Word for word, repeat all the entries below, but without the pictures.

__Data under study__:
======

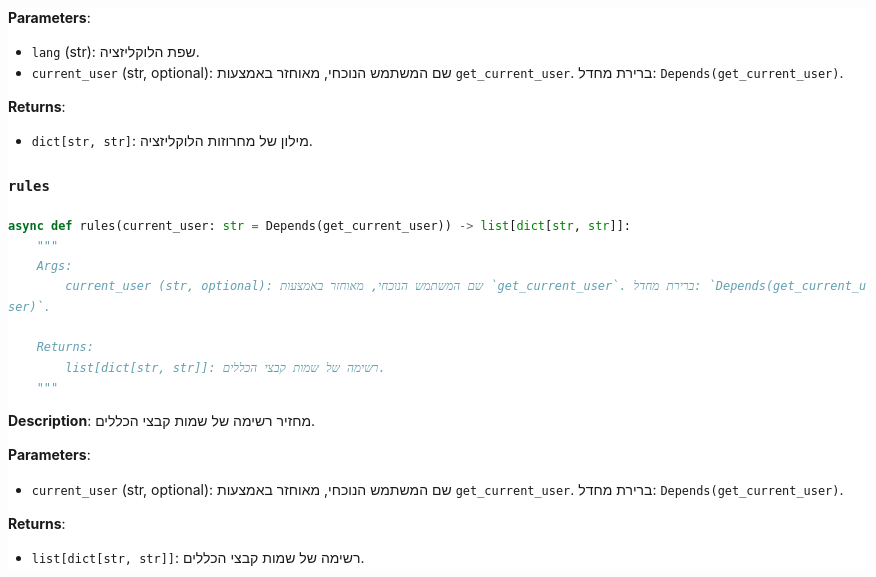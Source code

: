 **Parameters**:
- `lang` (str): שפת הלוקליזציה.
- `current_user` (str, optional): שם המשתמש הנוכחי, מאוחזר באמצעות `get_current_user`. ברירת מחדל: `Depends(get_current_user)`.

**Returns**:
- `dict[str, str]`: מילון של מחרוזות הלוקליזציה.

### `rules`

```python
async def rules(current_user: str = Depends(get_current_user)) -> list[dict[str, str]]:
    """
    Args:
        current_user (str, optional): שם המשתמש הנוכחי, מאוחזר באמצעות `get_current_user`. ברירת מחדל: `Depends(get_current_user)`.

    Returns:
        list[dict[str, str]]: רשימה של שמות קבצי הכללים.
    """
```

**Description**: מחזיר רשימה של שמות קבצי הכללים.

**Parameters**:
- `current_user` (str, optional): שם המשתמש הנוכחי, מאוחזר באמצעות `get_current_user`. ברירת מחדל: `Depends(get_current_user)`.

**Returns**:
- `list[dict[str, str]]`: רשימה של שמות קבצי הכללים.
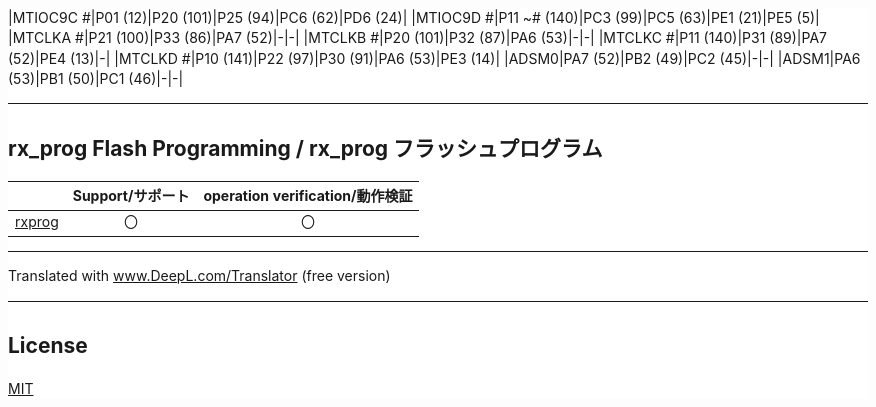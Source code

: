 |MTIOC9C #|P01 (12)|P20 (101)|P25 (94)|PC6 (62)|PD6 (24)|
|MTIOC9D #|P11 ~# (140)|PC3 (99)|PC5 (63)|PE1 (21)|PE5 (5)|
|MTCLKA #|P21 (100)|P33 (86)|PA7 (52)|-|-|
|MTCLKB #|P20 (101)|P32 (87)|PA6 (53)|-|-|
|MTCLKC #|P11 (140)|P31 (89)|PA7 (52)|PE4 (13)|-|
|MTCLKD #|P10 (141)|P22 (97)|P30 (91)|PA6 (53)|PE3 (14)|
|ADSM0|PA7 (52)|PB2 (49)|PC2 (45)|-|-|
|ADSM1|PA6 (53)|PB1 (50)|PC1 (46)|-|-|

---

## rx_prog Flash Programming / rx_prog フラッシュプログラム

||Support/サポート|operation verification/動作検証|
|-|:-:|:-:|
|[rxprog](../rxprog)|〇|〇|

---

Translated with www.DeepL.com/Translator (free version)

---

## License

[MIT](../LICENSE)
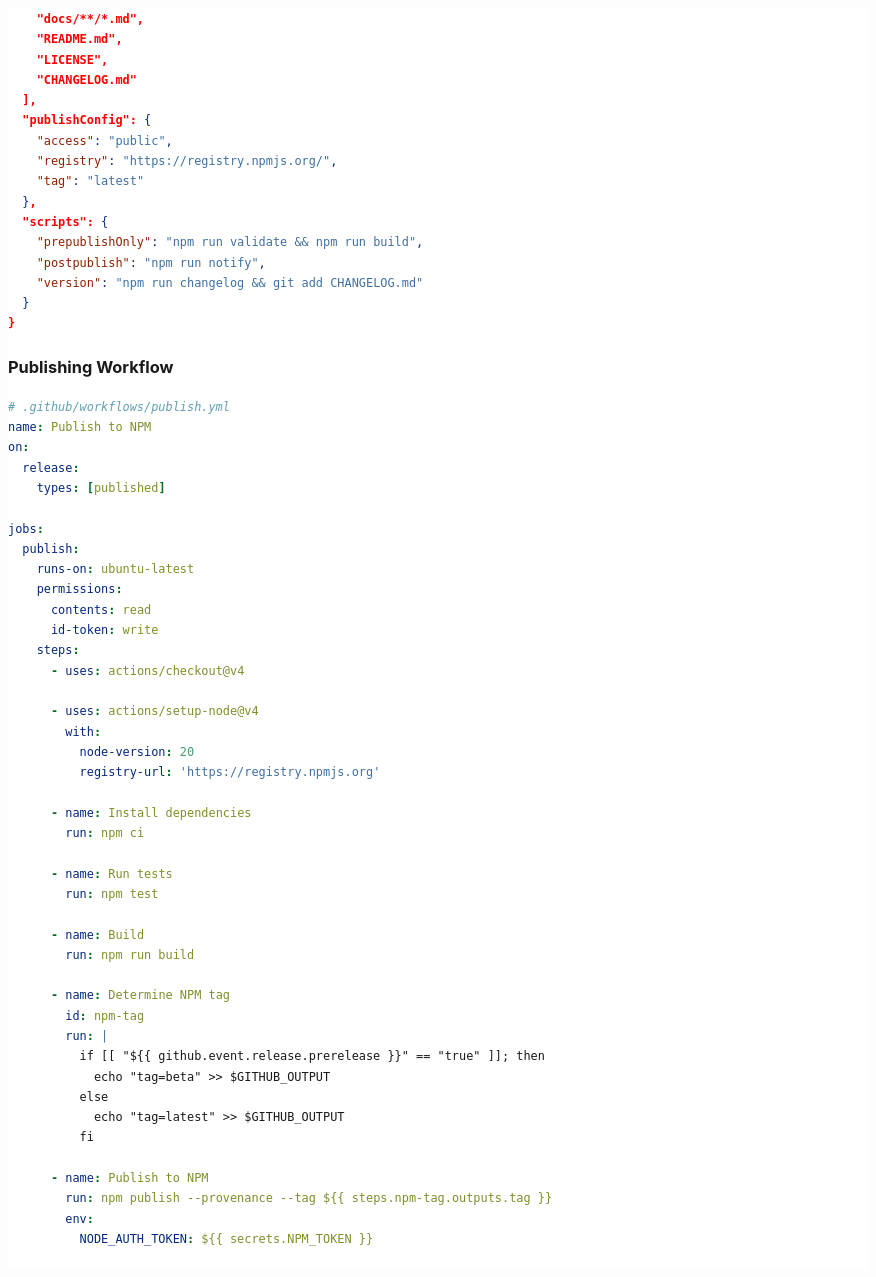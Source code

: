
 ```json
    "docs/**/*.md",
    "README.md",
    "LICENSE",
    "CHANGELOG.md"
  ],
  "publishConfig": {
    "access": "public",
    "registry": "https://registry.npmjs.org/",
    "tag": "latest"
  },
  "scripts": {
    "prepublishOnly": "npm run validate && npm run build",
    "postpublish": "npm run notify",
    "version": "npm run changelog && git add CHANGELOG.md"
  }
}
```

### Publishing Workflow
```yaml
# .github/workflows/publish.yml
name: Publish to NPM
on:
  release:
    types: [published]

jobs:
  publish:
    runs-on: ubuntu-latest
    permissions:
      contents: read
      id-token: write
    steps:
      - uses: actions/checkout@v4
      
      - uses: actions/setup-node@v4
        with:
          node-version: 20
          registry-url: 'https://registry.npmjs.org'
          
      - name: Install dependencies
        run: npm ci
        
      - name: Run tests
        run: npm test
        
      - name: Build
        run: npm run build
        
      - name: Determine NPM tag
        id: npm-tag
        run: |
          if [[ "${{ github.event.release.prerelease }}" == "true" ]]; then
            echo "tag=beta" >> $GITHUB_OUTPUT
          else
            echo "tag=latest" >> $GITHUB_OUTPUT
          fi
          
      - name: Publish to NPM
        run: npm publish --provenance --tag ${{ steps.npm-tag.outputs.tag }}
        env:
          NODE_AUTH_TOKEN: ${{ secrets.NPM_TOKEN }}
          
```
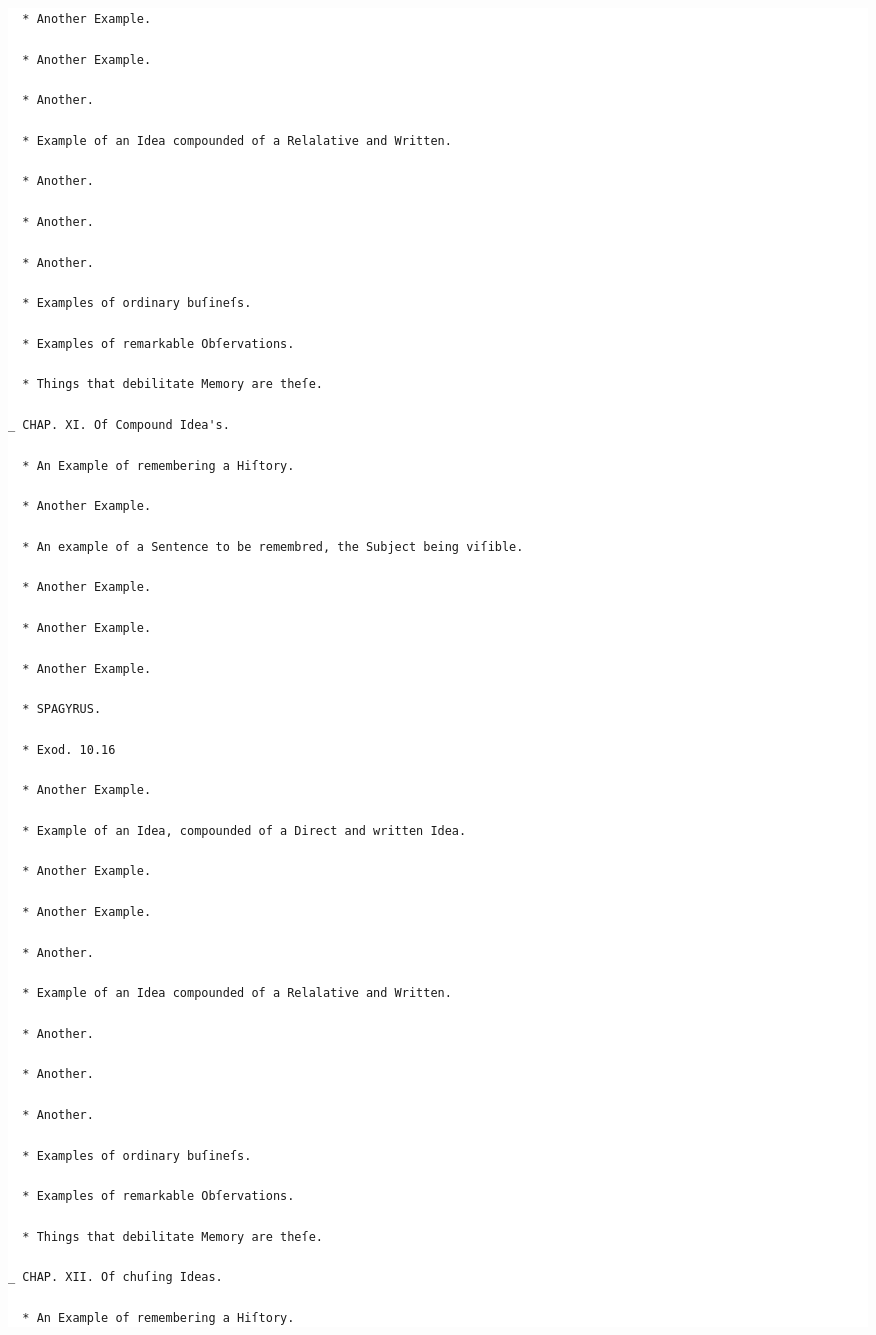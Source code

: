       * Another Example.

      * Another Example.

      * Another.

      * Example of an Idea compounded of a Relalative and Written.

      * Another.

      * Another.

      * Another.

      * Examples of ordinary buſineſs.

      * Examples of remarkable Obſervations.

      * Things that debilitate Memory are theſe.

    _ CHAP. XI. Of Compound Idea's.

      * An Example of remembering a Hiſtory.

      * Another Example.

      * An example of a Sentence to be remembred, the Subject being viſible.

      * Another Example.

      * Another Example.

      * Another Example.

      * SPAGYRUS.

      * Exod. 10.16

      * Another Example.

      * Example of an Idea, compounded of a Direct and written Idea.

      * Another Example.

      * Another Example.

      * Another.

      * Example of an Idea compounded of a Relalative and Written.

      * Another.

      * Another.

      * Another.

      * Examples of ordinary buſineſs.

      * Examples of remarkable Obſervations.

      * Things that debilitate Memory are theſe.

    _ CHAP. XII. Of chuſing Ideas.

      * An Example of remembering a Hiſtory.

======

__Answer box__:
Source code

: **Parameters**:
- `lang` (str): שפת הלוקליזציה.
- `current_user` (str, optional): שם המשתמש הנוכחי, מאוחזר באמצעות `get_current_user`. ברירת מחדל: `Depends(get_current_user)`.

**Returns**:
- `dict[str, str]`: מילון של מחרוזות הלוקליזציה.

### `rules`

```python
async def rules(current_user: str = Depends(get_current_user)) -> list[dict[str, str]]:
    """
    Args:
        current_user (str, optional): שם המשתמש הנוכחי, מאוחזר באמצעות `get_current_user`. ברירת מחדל: `Depends(get_current_user)`.

    Returns:
        list[dict[str, str]]: רשימה של שמות קבצי הכללים.
    """
```

**Description**: מחזיר רשימה של שמות קבצי הכללים.

**Parameters**:
- `current_user` (str, optional): שם המשתמש הנוכחי, מאוחזר באמצעות `get_current_user`. ברירת מחדל: `Depends(get_current_user)`.

**Returns**:
- `list[dict[str, str]]`: רשימה של שמות קבצי הכללים.
Source code

: |MTIOC9C #|P01 (12)|P20 (101)|P25 (94)|PC6 (62)|PD6 (24)|
|MTIOC9D #|P11 ~# (140)|PC3 (99)|PC5 (63)|PE1 (21)|PE5 (5)|
|MTCLKA #|P21 (100)|P33 (86)|PA7 (52)|-|-|
|MTCLKB #|P20 (101)|P32 (87)|PA6 (53)|-|-|
|MTCLKC #|P11 (140)|P31 (89)|PA7 (52)|PE4 (13)|-|
|MTCLKD #|P10 (141)|P22 (97)|P30 (91)|PA6 (53)|PE3 (14)|
|ADSM0|PA7 (52)|PB2 (49)|PC2 (45)|-|-|
|ADSM1|PA6 (53)|PB1 (50)|PC1 (46)|-|-|

---

## rx_prog Flash Programming / rx_prog フラッシュプログラム

||Support/サポート|operation verification/動作検証|
|-|:-:|:-:|
|[rxprog](../rxprog)|〇|〇|

---

Translated with www.DeepL.com/Translator (free version)

---

## License

[MIT](../LICENSE)
Source code

:
 ```json
    "docs/**/*.md",
    "README.md",
    "LICENSE",
    "CHANGELOG.md"
  ],
  "publishConfig": {
    "access": "public",
    "registry": "https://registry.npmjs.org/",
    "tag": "latest"
  },
  "scripts": {
    "prepublishOnly": "npm run validate && npm run build",
    "postpublish": "npm run notify",
    "version": "npm run changelog && git add CHANGELOG.md"
  }
}
```

### Publishing Workflow
```yaml
# .github/workflows/publish.yml
name: Publish to NPM
on:
  release:
    types: [published]

jobs:
  publish:
    runs-on: ubuntu-latest
    permissions:
      contents: read
      id-token: write
    steps:
      - uses: actions/checkout@v4
      
      - uses: actions/setup-node@v4
        with:
          node-version: 20
          registry-url: 'https://registry.npmjs.org'
          
      - name: Install dependencies
        run: npm ci
        
      - name: Run tests
        run: npm test
        
      - name: Build
        run: npm run build
        
      - name: Determine NPM tag
        id: npm-tag
        run: |
          if [[ "${{ github.event.release.prerelease }}" == "true" ]]; then
            echo "tag=beta" >> $GITHUB_OUTPUT
          else
            echo "tag=latest" >> $GITHUB_OUTPUT
          fi
          
      - name: Publish to NPM
        run: npm publish --provenance --tag ${{ steps.npm-tag.outputs.tag }}
        env:
          NODE_AUTH_TOKEN: ${{ secrets.NPM_TOKEN }}
          
```
Source code

:       * Another Example.

      * Another Example.

      * Another.

      * Example of an Idea compounded of a Relalative and Written.

      * Another.

      * Another.

      * Another.

      * Examples of ordinary buſineſs.

      * Examples of remarkable Obſervations.

      * Things that debilitate Memory are theſe.

    _ CHAP. XI. Of Compound Idea's.

      * An Example of remembering a Hiſtory.

      * Another Example.

      * An example of a Sentence to be remembred, the Subject being viſible.

      * Another Example.

      * Another Example.

      * Another Example.

      * SPAGYRUS.

      * Exod. 10.16

      * Another Example.

      * Example of an Idea, compounded of a Direct and written Idea.

      * Another Example.

      * Another Example.

      * Another.

      * Example of an Idea compounded of a Relalative and Written.

      * Another.

      * Another.

      * Another.

      * Examples of ordinary buſineſs.

      * Examples of remarkable Obſervations.

      * Things that debilitate Memory are theſe.

    _ CHAP. XII. Of chuſing Ideas.

      * An Example of remembering a Hiſtory.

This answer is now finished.